■ **Exercise description**: Your task is to give the number of lines below that contain "hyperlink". Give no other text.

■ **Exercise data**:
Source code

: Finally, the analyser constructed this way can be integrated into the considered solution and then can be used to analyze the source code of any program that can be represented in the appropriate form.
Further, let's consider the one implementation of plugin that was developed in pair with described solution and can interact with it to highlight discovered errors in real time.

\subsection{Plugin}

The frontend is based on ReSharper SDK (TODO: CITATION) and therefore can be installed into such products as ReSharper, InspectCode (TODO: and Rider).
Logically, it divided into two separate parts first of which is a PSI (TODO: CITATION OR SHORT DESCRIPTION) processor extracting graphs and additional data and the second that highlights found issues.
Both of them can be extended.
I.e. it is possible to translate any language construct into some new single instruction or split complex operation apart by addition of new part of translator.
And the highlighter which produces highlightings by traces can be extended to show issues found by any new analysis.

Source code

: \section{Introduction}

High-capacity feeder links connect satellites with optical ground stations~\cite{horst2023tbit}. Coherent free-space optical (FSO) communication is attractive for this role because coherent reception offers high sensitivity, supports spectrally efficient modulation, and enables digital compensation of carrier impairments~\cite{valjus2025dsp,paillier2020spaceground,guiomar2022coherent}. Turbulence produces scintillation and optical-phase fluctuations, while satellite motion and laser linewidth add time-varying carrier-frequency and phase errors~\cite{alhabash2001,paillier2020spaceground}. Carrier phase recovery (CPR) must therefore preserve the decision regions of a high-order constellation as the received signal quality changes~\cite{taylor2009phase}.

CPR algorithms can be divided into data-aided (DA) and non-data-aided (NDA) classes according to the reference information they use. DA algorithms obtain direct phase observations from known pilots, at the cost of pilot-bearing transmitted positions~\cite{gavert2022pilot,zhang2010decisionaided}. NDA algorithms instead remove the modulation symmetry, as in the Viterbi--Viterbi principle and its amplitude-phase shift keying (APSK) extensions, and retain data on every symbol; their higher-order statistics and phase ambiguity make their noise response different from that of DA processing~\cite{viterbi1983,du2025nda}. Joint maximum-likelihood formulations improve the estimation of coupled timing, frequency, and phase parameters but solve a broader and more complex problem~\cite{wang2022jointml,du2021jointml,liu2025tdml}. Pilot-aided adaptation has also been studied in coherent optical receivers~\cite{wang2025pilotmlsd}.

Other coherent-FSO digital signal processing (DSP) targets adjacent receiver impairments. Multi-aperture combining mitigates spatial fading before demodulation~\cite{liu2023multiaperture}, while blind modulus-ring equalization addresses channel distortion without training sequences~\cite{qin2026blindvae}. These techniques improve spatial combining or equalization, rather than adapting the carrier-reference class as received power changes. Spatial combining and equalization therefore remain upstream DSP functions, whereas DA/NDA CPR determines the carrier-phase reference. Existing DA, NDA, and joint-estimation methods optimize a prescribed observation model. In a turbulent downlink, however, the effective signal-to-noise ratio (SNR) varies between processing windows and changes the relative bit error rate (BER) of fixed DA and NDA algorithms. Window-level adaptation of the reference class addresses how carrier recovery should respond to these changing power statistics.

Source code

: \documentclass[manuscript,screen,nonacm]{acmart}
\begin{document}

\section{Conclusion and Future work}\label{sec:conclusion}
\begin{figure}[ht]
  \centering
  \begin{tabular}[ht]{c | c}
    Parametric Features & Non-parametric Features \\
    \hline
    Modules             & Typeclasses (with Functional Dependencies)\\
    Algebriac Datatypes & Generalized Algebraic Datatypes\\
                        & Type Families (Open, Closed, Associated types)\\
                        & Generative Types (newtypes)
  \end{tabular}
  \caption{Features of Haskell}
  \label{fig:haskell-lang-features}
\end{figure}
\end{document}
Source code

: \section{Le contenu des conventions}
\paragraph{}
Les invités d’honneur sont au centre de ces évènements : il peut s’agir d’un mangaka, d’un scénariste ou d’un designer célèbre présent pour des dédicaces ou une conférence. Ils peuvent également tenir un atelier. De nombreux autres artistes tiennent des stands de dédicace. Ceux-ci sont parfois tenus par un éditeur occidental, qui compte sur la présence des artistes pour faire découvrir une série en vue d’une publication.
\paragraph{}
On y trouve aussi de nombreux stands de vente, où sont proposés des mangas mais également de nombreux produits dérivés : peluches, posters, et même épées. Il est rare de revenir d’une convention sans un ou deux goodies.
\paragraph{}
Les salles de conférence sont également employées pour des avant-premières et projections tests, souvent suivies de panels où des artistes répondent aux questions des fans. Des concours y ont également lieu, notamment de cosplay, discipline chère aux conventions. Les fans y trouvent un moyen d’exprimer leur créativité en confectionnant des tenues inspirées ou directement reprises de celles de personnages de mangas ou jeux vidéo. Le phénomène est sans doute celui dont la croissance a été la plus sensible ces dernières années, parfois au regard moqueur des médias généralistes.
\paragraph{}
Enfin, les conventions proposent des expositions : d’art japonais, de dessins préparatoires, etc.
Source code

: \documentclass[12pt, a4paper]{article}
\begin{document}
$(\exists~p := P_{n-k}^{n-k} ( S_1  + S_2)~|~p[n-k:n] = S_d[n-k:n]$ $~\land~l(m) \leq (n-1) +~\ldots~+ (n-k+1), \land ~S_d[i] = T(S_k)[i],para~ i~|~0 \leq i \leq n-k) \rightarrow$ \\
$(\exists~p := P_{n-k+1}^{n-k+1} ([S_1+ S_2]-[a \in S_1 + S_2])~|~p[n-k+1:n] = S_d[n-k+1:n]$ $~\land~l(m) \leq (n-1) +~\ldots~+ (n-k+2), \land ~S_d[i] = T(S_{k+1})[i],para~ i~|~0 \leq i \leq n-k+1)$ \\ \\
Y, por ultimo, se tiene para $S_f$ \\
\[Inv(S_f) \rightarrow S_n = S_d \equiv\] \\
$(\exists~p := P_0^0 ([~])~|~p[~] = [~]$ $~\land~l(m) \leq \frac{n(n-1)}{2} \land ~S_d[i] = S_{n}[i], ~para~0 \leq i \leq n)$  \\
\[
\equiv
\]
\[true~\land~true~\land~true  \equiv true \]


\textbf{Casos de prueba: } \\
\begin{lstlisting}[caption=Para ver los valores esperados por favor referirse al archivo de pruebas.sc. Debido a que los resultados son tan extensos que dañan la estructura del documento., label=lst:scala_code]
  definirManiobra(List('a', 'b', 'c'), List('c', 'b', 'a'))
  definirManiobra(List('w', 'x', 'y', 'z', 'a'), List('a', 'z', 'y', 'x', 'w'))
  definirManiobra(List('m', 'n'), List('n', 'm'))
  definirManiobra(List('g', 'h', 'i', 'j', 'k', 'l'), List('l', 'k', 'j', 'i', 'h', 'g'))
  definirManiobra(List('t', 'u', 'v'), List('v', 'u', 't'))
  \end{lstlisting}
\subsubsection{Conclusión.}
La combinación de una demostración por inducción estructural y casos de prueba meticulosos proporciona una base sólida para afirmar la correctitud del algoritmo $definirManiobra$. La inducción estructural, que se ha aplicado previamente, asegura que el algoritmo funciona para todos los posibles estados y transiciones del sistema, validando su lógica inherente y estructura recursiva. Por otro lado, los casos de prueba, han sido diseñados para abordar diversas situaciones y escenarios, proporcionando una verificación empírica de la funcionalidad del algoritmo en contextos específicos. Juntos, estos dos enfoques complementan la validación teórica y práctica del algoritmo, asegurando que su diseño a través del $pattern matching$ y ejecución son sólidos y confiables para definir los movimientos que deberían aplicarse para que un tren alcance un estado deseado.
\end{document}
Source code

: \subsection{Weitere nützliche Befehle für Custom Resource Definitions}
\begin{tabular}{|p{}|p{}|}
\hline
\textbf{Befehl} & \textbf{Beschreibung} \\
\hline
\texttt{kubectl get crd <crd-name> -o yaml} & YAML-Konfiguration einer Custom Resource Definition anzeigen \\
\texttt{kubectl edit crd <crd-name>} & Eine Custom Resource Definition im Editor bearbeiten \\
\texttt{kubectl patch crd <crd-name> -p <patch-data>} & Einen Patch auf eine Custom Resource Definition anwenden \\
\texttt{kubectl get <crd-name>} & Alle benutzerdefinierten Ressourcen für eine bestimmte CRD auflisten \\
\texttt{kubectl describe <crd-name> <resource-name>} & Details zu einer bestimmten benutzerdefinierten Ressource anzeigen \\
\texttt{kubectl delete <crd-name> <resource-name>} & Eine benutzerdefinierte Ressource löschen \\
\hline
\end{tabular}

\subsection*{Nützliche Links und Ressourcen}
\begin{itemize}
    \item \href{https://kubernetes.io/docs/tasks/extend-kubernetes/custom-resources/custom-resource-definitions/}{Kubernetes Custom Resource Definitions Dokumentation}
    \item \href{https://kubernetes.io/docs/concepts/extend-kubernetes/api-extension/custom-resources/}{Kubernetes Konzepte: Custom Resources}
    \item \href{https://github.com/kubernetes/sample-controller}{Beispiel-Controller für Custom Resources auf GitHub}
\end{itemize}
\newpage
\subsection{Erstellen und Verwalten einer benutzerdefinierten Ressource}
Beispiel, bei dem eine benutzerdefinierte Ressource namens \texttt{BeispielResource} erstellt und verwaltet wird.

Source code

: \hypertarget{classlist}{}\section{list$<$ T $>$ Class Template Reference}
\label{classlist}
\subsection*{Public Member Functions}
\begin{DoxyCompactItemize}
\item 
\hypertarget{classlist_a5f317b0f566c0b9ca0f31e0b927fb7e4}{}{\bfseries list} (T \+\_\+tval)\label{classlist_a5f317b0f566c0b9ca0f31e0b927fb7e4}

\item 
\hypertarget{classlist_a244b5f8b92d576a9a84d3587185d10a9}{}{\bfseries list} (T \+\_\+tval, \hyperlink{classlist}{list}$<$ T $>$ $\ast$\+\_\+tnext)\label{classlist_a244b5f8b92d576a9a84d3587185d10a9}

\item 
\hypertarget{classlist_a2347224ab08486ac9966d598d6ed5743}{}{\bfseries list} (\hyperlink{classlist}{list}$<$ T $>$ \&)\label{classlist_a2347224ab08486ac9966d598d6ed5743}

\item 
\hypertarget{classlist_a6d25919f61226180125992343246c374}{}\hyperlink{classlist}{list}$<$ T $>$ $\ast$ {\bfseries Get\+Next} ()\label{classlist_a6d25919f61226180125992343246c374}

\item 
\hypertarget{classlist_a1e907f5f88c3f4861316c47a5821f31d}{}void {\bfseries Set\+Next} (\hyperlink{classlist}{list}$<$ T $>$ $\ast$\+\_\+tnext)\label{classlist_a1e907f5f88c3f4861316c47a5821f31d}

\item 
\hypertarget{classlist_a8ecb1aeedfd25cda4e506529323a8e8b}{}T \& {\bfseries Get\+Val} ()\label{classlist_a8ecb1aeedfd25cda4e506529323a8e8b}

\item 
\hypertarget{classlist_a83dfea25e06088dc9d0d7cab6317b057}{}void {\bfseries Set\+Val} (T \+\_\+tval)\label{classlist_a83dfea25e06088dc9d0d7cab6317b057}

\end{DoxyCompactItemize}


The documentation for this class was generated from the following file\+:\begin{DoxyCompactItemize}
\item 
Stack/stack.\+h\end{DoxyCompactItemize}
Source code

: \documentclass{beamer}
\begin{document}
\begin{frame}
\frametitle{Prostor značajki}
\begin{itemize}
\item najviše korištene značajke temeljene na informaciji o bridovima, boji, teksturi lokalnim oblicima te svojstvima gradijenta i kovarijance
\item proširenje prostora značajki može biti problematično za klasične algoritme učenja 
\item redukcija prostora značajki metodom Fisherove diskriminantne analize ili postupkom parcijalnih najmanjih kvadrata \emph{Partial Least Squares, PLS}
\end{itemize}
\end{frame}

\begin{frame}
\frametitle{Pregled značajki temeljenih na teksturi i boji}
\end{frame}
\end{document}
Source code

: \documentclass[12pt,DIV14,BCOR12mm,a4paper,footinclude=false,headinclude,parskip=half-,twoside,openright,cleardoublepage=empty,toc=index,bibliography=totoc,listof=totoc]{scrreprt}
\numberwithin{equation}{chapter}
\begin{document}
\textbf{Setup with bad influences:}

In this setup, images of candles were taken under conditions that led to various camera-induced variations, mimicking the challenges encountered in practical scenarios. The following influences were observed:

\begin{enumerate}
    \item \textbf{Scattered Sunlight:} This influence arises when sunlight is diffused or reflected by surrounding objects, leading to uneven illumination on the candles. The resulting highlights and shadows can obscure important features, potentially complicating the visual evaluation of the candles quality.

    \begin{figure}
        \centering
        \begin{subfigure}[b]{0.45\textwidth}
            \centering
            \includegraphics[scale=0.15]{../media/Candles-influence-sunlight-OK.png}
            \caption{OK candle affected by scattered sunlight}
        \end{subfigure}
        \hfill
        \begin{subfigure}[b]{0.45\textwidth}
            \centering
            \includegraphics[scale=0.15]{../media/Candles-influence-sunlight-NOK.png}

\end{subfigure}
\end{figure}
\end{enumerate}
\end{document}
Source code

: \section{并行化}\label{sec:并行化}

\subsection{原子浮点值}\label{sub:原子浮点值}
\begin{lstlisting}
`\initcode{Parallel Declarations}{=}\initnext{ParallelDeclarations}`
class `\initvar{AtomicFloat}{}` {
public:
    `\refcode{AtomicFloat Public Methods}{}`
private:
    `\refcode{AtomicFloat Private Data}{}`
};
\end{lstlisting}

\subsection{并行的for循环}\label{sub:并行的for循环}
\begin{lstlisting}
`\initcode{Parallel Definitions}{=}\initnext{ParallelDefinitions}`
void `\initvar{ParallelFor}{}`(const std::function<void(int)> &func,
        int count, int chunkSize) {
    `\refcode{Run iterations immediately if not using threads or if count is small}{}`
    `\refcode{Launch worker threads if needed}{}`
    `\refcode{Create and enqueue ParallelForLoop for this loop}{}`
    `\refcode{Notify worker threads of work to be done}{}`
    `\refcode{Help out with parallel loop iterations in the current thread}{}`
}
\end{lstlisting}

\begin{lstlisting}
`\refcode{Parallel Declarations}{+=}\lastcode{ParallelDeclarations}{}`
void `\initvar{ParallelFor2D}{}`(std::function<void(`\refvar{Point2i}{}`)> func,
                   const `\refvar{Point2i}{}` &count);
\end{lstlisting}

■ **Task output**: 4